Friday, March 3rd was the final session of the 3 sessions of the Home Page workshop I have been helping to teach at RAW Art Works in Lynn, MA. This third session was about how to craft and tell strategic stories. It was meant to be the culmination of session #1, which was about learning how to tell your personal story, and session #2, which was about learning how to tell your story online.
The session began, like usual, with a go-around of people saying their names, rating their day from 1-10, and what they’re looking to get out of the workshop.* We quickly reviewed the tools we’ve learned about so far: The Elements of Story, The Drama Triangle (which are both part of the Center for Story-Based Strategy’s Narrative Power Media Analysis), and the power of framing. Then we jumped right into practicing with the final tool we’d use: The Battle of the Story. We used an ad of an immigration narrative called “The Entire Journey” from this year’s Super Bowl.

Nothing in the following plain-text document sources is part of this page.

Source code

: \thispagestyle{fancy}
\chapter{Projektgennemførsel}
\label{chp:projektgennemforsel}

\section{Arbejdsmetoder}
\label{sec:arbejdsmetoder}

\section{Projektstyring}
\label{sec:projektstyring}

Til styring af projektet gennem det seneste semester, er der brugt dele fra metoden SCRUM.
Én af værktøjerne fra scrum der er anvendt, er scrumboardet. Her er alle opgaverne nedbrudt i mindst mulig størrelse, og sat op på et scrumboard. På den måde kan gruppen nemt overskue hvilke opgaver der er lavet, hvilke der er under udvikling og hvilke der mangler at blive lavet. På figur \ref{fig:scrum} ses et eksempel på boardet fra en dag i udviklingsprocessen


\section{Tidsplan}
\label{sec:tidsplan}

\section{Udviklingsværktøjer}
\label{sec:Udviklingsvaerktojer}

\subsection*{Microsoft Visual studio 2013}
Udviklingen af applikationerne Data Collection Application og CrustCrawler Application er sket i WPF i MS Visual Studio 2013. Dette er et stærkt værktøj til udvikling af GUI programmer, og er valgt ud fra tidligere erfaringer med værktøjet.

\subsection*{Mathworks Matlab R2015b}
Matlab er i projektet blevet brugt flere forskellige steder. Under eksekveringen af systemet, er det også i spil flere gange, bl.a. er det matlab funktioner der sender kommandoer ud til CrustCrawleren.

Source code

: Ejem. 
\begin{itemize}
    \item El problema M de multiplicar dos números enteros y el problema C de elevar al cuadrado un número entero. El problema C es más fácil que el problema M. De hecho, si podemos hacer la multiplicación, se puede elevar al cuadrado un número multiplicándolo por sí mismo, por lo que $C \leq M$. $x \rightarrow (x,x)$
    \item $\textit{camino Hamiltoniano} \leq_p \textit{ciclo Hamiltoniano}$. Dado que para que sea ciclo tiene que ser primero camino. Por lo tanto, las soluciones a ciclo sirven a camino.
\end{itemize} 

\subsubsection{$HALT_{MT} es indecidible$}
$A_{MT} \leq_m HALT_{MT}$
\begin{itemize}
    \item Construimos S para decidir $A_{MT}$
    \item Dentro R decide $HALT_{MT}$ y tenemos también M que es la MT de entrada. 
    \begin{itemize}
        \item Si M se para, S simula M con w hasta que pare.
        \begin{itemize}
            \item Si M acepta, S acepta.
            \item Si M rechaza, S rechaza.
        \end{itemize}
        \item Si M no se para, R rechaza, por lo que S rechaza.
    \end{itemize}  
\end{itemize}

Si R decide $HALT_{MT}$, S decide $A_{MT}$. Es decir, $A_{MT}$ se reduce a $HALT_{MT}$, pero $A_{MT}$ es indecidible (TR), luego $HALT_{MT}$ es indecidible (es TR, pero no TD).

Because most of the stories we want or need to tell aren’t entering into a narrative vacuum, it was important for our exercise to begin by deconstructing a problematic dominant narrative. In order to make the exercise a little more oppositional, I stopped our viewing of the commercial at 4:09 (which is before the happy ending). Then we brainstormed about how to use the same elements of the (shortened) story to challenge, flip, or deepen some of the assumptions in “Their Story” (see the worksheet).
After finishing our exploration of how to build a compelling narrative in opposition to the narrative displayed in the ad, we watched a video that did used some of the same narrative tactics we had come up with in our conversation!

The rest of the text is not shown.